Es que muchas veces la perspectiva se pierde no más. La vista tiende a nublarse cuando todo es fácil y bonito. No digo suceda que siempre ni que nos pase a todos. Pero pasa. Seamos francos, cuando todo va bien  ¿Qué necesidad hay de empoderarse y de volverse consciente? Re-poca, la verdad. Me quedo con lo que dijo Einstein al respecto: “La crisis es lo mejor que puede suceder porque la crisis trae progresos. La creatividad nace de la angustia como el día nace de la noche oscura. Es en la crisis que nace la inventiva, los descubrimientos y las grandes estrategias. Quien supera la crisis se supera a sí mismo, sin quedar superado".
Así las cosas y pensándolo bien, creo que esta semana en realidad… ha sido una bendición.  

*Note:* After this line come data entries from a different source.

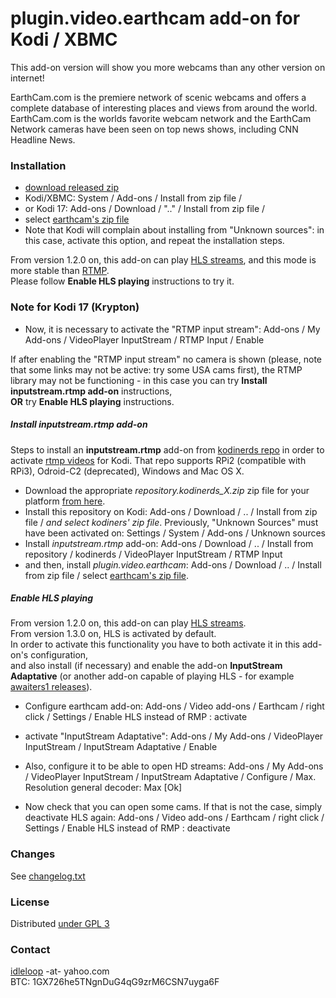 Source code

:# plugin.video.earthcam add-on for Kodi / XBMC

This add-on version will show you more webcams than any other version on internet!

EarthCam.com is the premiere network of scenic webcams and offers a complete database of interesting places and views from around the world. EarthCam.com is the worlds favorite webcam network and the EarthCam Network cameras have been seen on top news shows, including CNN Headline News.

### Installation

* [download released zip](https://github.com/idleloop-github/xbmc-earthcam/releases/download/v1.3.1/plugin.video.earthcam-1.3.1.zip)
* Kodi/XBMC: System / Add-ons / Install from zip file / 
* or Kodi 17: Add-ons / Download / ".." / Install from zip file /
* select [earthcam's zip file](https://github.com/idleloop-github/xbmc-earthcam/releases/download/v1.3.1/plugin.video.earthcam-1.3.1.zip)   
* Note that Kodi will complain about installing from "Unknown sources": in this case, activate this option, and repeat the installation steps.

From version 1.2.0 on, this add-on can play [HLS streams](https://en.wikipedia.org/wiki/HTTP_Live_Streaming), and this mode is more stable than [RTMP](https://en.wikipedia.org/wiki/Real-Time_Messaging_Protocol).   
Please follow **Enable HLS playing** instructions to try it.   

### Note for Kodi 17 (Krypton)

* Now, it is necessary to activate the "RTMP input stream": Add-ons / My Add-ons / VideoPlayer InputStream / RTMP Input / Enable

If after enabling the "RTMP input stream" no camera is shown (please, note that some links may not be active: try some USA cams first), the RTMP library may not be functioning - in this case you can try **Install inputstream.rtmp add-on** instructions,   
**OR** try **Enable HLS playing** instructions.

##### Install **inputstream.rtmp** add-on
Steps to install an **inputstream.rtmp** add-on from [kodinerds repo](https://github.com/kodinerds/binary-repo) in order to activate [rtmp videos](https://en.wikipedia.org/wiki/Real-Time_Messaging_Protocol) for Kodi. That repo supports RPi2 (compatible with RPi3), Odroid-C2 (deprecated), Windows and Mac OS X.

* Download the appropriate *repository.kodinerds_X.zip* zip file for your platform [from here](https://github.com/kodinerds/binary-repo).
* Install this repository on Kodi: Add-ons / Download / .. / Install from zip file / *and select kodiners' zip file*. Previously, "Unknown Sources" must have been activated on: Settings / System / Add-ons / Unknown sources
* Install *inputstream.rtmp* add-on: Add-ons / Download / .. / Install from repository / kodinerds / VideoPlayer InputStream / RTMP Input
* and then, install *plugin.video.earthcam*: Add-ons / Download / .. / Install from zip file / select [earthcam's zip file](https://github.com/idleloop-github/xbmc-earthcam/releases/download/v1.3.1/plugin.video.earthcam-1.3.1.zip).

##### Enable HLS playing
From version 1.2.0 on, this add-on can play [HLS streams](https://en.wikipedia.org/wiki/HTTP_Live_Streaming).   
From version 1.3.0 on, HLS is activated by default.   
In order to activate this functionality you have to both activate it in this add-on's configuration,   
and also install (if necessary) and enable the add-on **InputStream Adaptative** (or another add-on capable of playing HLS - for example [awaiters1 releases](https://github.com/awaters1/inputstream.hls/releases)).

* Configure earthcam add-on: Add-ons / Video add-ons / Earthcam / right click / Settings / Enable HLS instead of RMP : activate
* activate "InputStream Adaptative": Add-ons / My Add-ons / VideoPlayer InputStream / InputStream Adaptative / Enable
* Also, configure it to be able to open HD streams: Add-ons / My Add-ons / VideoPlayer InputStream / InputStream Adaptative / Configure / Max. Resolution general decoder: Max [Ok]

* Now check that you can open some cams. If that is not the case, simply deactivate HLS again: Add-ons / Video add-ons / Earthcam / right click / Settings / Enable HLS instead of RMP : deactivate

### Changes

See [changelog.txt](https://github.com/idleloop-github/xbmc-earthcam/blob/master/changelog.txt)

### License

Distributed [under GPL 3](http://www.gnu.org/licenses/gpl-3.0.html)

### Contact

[idleloop](http://www.angelfire.com/ego2/idleloop/) -at- yahoo.com   
BTC: 1GX726he5TNgnDuG4qG9zrM6CSN7uyga6F
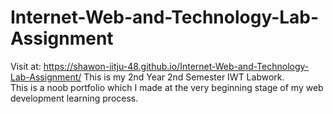 # Internet-Web-and-Technology-Lab-Assignment
Visit at: https://shawon-iitju-48.github.io/Internet-Web-and-Technology-Lab-Assignment/
This is my 2nd Year 2nd Semester IWT Labwork. <br>
This is a noob portfolio which I made at the very beginning stage of my web development learning process.
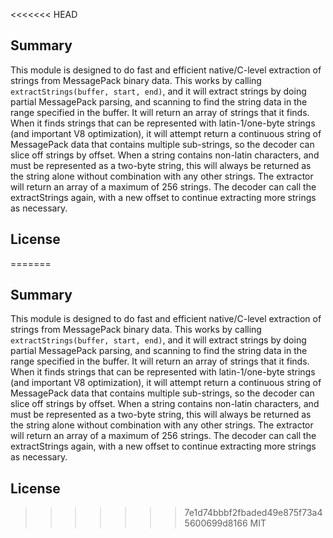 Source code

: <<<<<<< HEAD
## Summary
This module is designed to do fast and efficient native/C-level extraction of strings from MessagePack binary data. This works by calling `extractStrings(buffer, start, end)`, and it will extract strings by doing partial MessagePack parsing, and scanning to find the string data in the range specified in the buffer. It will return an array of strings that it finds. When it finds strings that can be represented with latin-1/one-byte strings (and important V8 optimization), it will attempt return a continuous string of MessagePack data that contains multiple sub-strings, so the decoder can slice off strings by offset. When a string contains non-latin characters, and must be represented as a two-byte string, this will always be returned as the string alone without combination with any other strings. The extractor will return an array of a maximum of 256 strings. The decoder can call the extractStrings again, with a new offset to continue extracting more strings as necessary.

## License
=======
## Summary
This module is designed to do fast and efficient native/C-level extraction of strings from MessagePack binary data. This works by calling `extractStrings(buffer, start, end)`, and it will extract strings by doing partial MessagePack parsing, and scanning to find the string data in the range specified in the buffer. It will return an array of strings that it finds. When it finds strings that can be represented with latin-1/one-byte strings (and important V8 optimization), it will attempt return a continuous string of MessagePack data that contains multiple sub-strings, so the decoder can slice off strings by offset. When a string contains non-latin characters, and must be represented as a two-byte string, this will always be returned as the string alone without combination with any other strings. The extractor will return an array of a maximum of 256 strings. The decoder can call the extractStrings again, with a new offset to continue extracting more strings as necessary.

## License
>>>>>>> 7e1d74bbbf2fbaded49e875f73a45600699d8166
MIT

martes, 2 de diciembre de 2014

Grilletes

No quisiera tener que teñirme el pelo nunca más. Lo sé. Con todo lo que invierto en el tema, no son buenas noticias ni para la industria de coloración capilar ni para mi querido peluquero, que en verdad es un ángel y sabe que no es nada personal con él. Es más bien algo personal conmigo. Pero ojo, tampoco es tan dramático. Sólo dije "no quisiera tener que teñirme el pelo…" Es sólo una declaración de intensión y ningún caso se trata de una decisión tomada, porque honestamente, no estoy para nada segura de poseer la valentía para llevar a cabo mi idea y sobreponerme a todo lo que implica el descarnado proceso de dejarse crecer… las canas.
 
Lo que tengo es más bien un anhelo y unas poderosas ganas de liberarme del grillete de la tintura. Un grillete que cada tres semanas me obliga a disponer de tiempo (que siempre es escaso), de dinero (que tampoco me sobra) y de paciencia (que derechamente, en mi caso, hay re-poca). Pero lo más patético de todo, es que yo misma tengo la llave del grillete y no me atrevo a soltarlo. Me da susto y pudor y cargo de conciencia y un millón de otras cosas más, entre las cuales está el maldito "qué dirán".
 
¿Qué dirán? ¿Me veré más vieja? ¿Luciré menos atractiva? ¿Pareceré mayor? ¿Le gustaré a mi marido? ¿Y mis amigas, que son brutalmente honestas, qué opinarán? ¿Los amigos de mis hijos creerán que soy la mamá de su compañero de curso o pensarán que soy la abuela? Tendría que cambiar la foto de mi perfil de Facebook y del Whatsapp… ¿Y qué dirán quienes no me ven en persona hace tanto tiempo? ¿Seré capaz de hacerme la chora y soportar tanta presión? ¿Quién me pone la presión? ¿Ellos?... ¿Yo?
 
…Yo.
 
¿Cuántos grilletes más andamos arrastrando por la vida? Grilletes que están atados a nuestros tobillos, que nos torturan al caminar, que nos entorpecen el avance y que nos impiden ser como queremos ser. Sin embargo, aunque las llaves para abrirlos las tenemos en nuestras propias manos, somos nosotros los que no nos queremos liberar. Obedecemos a la lógica ilógica del "qué dirán", pensando que son todos los demás quienes nos imponen sus reglas… cuando en realidad somos nosotros los que hemos decidido acatarlas. Creo que no es tema si me tiño o no me tiño las canas. Lo que sí es tema, es que mi vida esté teñida por las opiniones y juicios de los demás. Y en ese caso, claramente… la única que destiñe soy yo.